Objective: The Two-Week Wait (TWW) referral system for suspected colorectal cancers has a low yield. To examine this, we assessed the referral pattern of general practices within four primary care trusts and looked at the variability of yield of colorectal cancer amongst all TWW referrals and assessed the reasons for variability.
Method: A prospectively collected database of all colorectal cancers was examined for new cases diagnosed in the 12 months from April 1st 2004. Patients were cross-referenced via general practitioner (GP) codes to identify the referral origin. Reasons for the variability in referral patterns from each general practice were assessed in relation to TWW referrals, population demographics and through postal questionnaire of GPs.
Results: A total of 175 patients diagnosed with colorectal cancer were referred from 49 general practices.

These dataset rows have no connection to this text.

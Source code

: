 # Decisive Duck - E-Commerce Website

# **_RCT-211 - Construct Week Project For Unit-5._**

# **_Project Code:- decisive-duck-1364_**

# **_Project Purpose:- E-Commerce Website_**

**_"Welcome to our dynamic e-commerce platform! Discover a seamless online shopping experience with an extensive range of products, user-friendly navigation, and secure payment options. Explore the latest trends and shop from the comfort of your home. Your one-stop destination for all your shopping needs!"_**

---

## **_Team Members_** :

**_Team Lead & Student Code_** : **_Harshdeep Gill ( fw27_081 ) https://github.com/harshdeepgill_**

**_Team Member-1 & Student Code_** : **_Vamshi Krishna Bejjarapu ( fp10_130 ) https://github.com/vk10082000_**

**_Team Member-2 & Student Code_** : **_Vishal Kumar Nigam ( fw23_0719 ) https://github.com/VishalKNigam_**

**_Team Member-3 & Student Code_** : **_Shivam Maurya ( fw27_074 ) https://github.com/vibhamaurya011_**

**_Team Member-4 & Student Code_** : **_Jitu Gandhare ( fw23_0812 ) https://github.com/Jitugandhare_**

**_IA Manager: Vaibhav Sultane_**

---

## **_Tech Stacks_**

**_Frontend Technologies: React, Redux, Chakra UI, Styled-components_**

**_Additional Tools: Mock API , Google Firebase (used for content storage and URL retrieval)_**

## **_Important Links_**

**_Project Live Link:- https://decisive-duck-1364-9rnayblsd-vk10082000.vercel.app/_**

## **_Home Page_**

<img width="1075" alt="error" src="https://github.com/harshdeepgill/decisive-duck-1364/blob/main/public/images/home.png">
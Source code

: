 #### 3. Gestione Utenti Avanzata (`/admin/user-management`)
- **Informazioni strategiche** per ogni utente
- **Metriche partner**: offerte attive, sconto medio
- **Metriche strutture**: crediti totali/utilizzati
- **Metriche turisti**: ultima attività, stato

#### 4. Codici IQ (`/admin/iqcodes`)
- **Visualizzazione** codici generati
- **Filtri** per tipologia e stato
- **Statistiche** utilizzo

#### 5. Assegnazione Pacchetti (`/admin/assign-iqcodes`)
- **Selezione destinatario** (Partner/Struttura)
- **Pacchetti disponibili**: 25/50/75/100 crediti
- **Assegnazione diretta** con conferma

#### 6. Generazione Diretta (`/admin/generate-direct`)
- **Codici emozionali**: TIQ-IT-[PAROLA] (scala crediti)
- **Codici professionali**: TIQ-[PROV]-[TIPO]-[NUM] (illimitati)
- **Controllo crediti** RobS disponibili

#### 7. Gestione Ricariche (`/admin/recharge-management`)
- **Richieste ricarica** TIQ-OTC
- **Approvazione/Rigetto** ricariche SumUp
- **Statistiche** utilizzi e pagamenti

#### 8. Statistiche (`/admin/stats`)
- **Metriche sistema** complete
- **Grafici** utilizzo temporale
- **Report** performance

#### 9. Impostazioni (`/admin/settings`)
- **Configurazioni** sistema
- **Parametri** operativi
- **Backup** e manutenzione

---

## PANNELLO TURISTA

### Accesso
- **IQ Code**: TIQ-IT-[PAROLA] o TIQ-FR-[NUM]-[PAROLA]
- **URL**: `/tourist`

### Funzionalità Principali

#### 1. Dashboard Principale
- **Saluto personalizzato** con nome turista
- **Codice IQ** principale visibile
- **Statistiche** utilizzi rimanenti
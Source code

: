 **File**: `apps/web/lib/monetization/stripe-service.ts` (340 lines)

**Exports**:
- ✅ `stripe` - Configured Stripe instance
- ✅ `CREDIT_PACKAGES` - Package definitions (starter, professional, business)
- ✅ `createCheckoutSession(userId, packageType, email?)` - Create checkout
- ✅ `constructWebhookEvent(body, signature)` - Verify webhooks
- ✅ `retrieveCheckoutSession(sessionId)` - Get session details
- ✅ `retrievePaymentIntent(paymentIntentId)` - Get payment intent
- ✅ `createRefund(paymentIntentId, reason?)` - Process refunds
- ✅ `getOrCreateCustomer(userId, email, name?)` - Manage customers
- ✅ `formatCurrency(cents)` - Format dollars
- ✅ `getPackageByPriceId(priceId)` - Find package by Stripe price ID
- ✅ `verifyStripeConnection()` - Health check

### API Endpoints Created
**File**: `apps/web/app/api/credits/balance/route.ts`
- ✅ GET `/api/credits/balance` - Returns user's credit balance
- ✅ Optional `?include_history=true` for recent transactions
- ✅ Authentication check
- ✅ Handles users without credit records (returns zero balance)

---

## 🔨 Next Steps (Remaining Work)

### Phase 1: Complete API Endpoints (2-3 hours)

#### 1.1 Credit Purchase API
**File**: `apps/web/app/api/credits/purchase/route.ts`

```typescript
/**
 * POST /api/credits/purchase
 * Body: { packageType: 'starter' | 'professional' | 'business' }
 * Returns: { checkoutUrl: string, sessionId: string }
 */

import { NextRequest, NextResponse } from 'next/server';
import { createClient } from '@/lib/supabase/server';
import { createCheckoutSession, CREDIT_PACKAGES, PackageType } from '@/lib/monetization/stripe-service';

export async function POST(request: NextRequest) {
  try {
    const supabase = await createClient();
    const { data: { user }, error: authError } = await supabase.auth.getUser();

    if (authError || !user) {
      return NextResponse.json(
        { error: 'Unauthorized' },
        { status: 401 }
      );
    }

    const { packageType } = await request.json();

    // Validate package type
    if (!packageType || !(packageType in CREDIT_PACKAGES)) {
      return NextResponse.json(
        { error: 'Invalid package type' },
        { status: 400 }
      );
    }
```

Whilst there was a positive correlation between the number of TWW referrals and colorectal cancer per 1000-practice population (P = 0.001; Spearman correlation coefficient r(s=0.447,) two-tailed), there was a big discrepancy between referrals and cancer diagnosed in many general practices. Twenty-six general practices (53%) had no colorectal cancer diagnosed via the TWW route and these practices had significantly lower utilization of the TWW referral pathway. In the postal survey, 22% of GPs were unaware of TWW clinics or colorectal cancer referral guidelines and only 8% of GPs knew the number of referral criteria.
Conclusion: This study demonstrates wide variability within primary care, in the appropriate use of colorectal cancer referral guidelines. General practices should be targeted for education.